Last year Zimbabwe received 2.29 million tourists, a 11% drop from the previous year’s 2,57 million arrivals.
The decline in tourist arrivals was blamed on the country’s image problems.
Ndlovu said his ministry would soon launch a growth recovery strategy that would set a post Covid-19 pandemic trajectory for the tourism sector.
“We are launching the growth recovery strategy in the next two or three weeks,” he said. “We want to look at the cost of tourism and put incentives.
“Remember from the government side value-added tax (VAT) has been removed.
“VAT is 15%. In my view, it will be felt by tourism consumers.
“So business will now also need to meet government halfway to boost tourism.”
The revival of domestic tourism is being weighed down by several hurdles that include lack of information, dwindling spending power and intercity lockdown restrictions.
“Currently intercity movement is restricted,” Ndlovu said. “But we believe at some point it will be opened.”
The United Nations World Tourism Organisation (UNWTO) recently noted that the global travel industry had been hard hit by Covid-19, with international tourist receipts envisaged to plunge by between 60% and 80% this year, translating to a loss of up to US$1,2 trillion.
Up to 120 million jobs that are directly related to tourism are at risk in what is by far the worst crisis that international tourism has ever faced.

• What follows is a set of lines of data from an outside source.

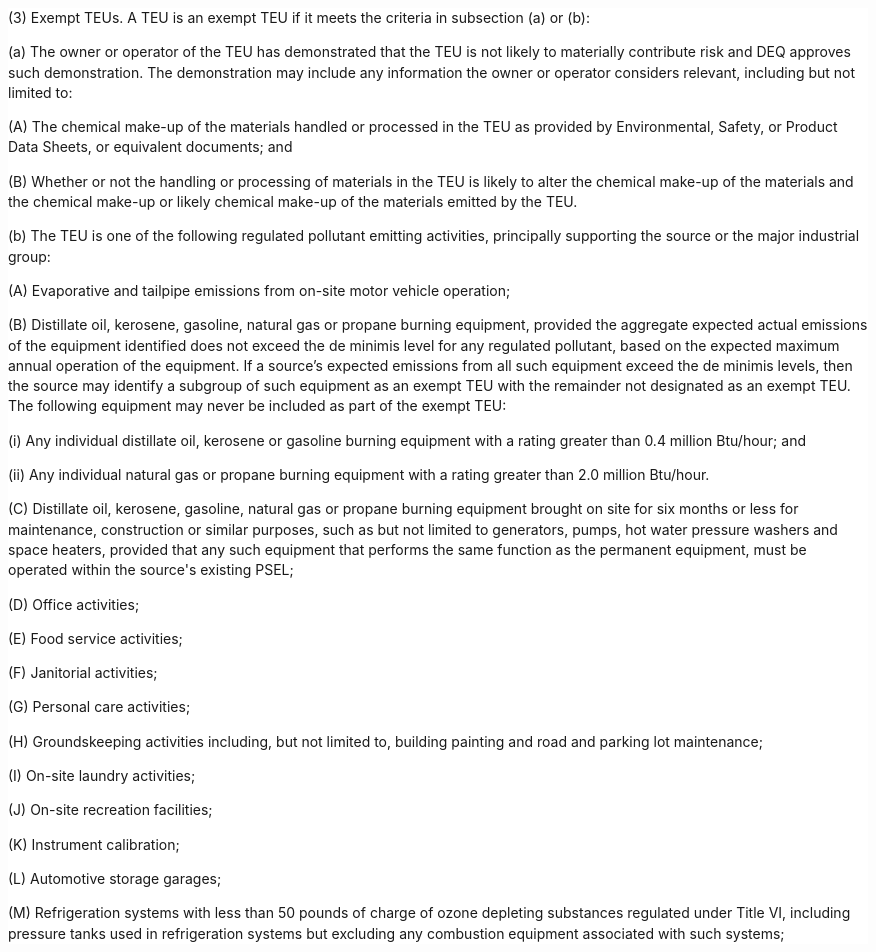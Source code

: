 (3) Exempt TEUs. A TEU is an exempt TEU if it meets the criteria in subsection (a) or (b):

(a) The owner or operator of the TEU has demonstrated that the TEU is not likely to materially contribute risk and DEQ approves such demonstration. The demonstration may include any information the owner or operator considers relevant, including but not limited to:

(A) The chemical make-up of the materials handled or processed in the TEU as provided by Environmental, Safety, or Product Data Sheets, or equivalent documents; and

(B) Whether or not the handling or processing of materials in the TEU is likely to alter the chemical make-up of the materials and the chemical make-up or likely chemical make-up of the materials emitted by the TEU.

(b) The TEU is one of the following regulated pollutant emitting activities, principally supporting the source or the major industrial group:

(A) Evaporative and tailpipe emissions from on-site motor vehicle operation;

(B) Distillate oil, kerosene, gasoline, natural gas or propane burning equipment, provided the aggregate expected actual emissions of the equipment identified does not exceed the de minimis level for any regulated pollutant, based on the expected maximum annual operation of the equipment. If a source’s expected emissions from all such equipment exceed the de minimis levels, then the source may identify a subgroup of such equipment as an exempt TEU with the remainder not designated as an exempt TEU. The following equipment may never be included as part of the exempt TEU:

(i) Any individual distillate oil, kerosene or gasoline burning equipment with a rating greater than 0.4 million Btu/hour; and

(ii) Any individual natural gas or propane burning equipment with a rating greater than 2.0 million Btu/hour.

(C) Distillate oil, kerosene, gasoline, natural gas or propane burning equipment brought on site for six months or less for maintenance, construction or similar purposes, such as but not limited to generators, pumps, hot water pressure washers and space heaters, provided that any such equipment that performs the same function as the permanent equipment, must be operated within the source's existing PSEL;

(D) Office activities;

(E) Food service activities;

(F) Janitorial activities;

(G) Personal care activities;

(H) Groundskeeping activities including, but not limited to, building painting and road and parking lot maintenance;

(I) On-site laundry activities;

(J) On-site recreation facilities;

(K) Instrument calibration;

(L) Automotive storage garages;

(M) Refrigeration systems with less than 50 pounds of charge of ozone depleting substances regulated under Title VI, including pressure tanks used in refrigeration systems but excluding any combustion equipment associated with such systems;
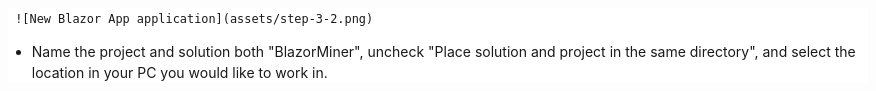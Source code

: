      ![New Blazor App application](assets/step-3-2.png)
   - Name the project and solution both "BlazorMiner", uncheck "Place solution and project in the same directory", and select the location in your PC you would like to work in.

The Zimbabwe National Chamber of Commerce, in a report titled Sustainable and Flexible Economic Interventions to Address Covid-19, pointed out that tourism was going to be one of the worst hit sectors by the pandemic, which has so far claimed more than 600 000 lives globally.
The business membership organisation is projecting that nearly a quarter of the workers in the tourism sector would lose their jobs.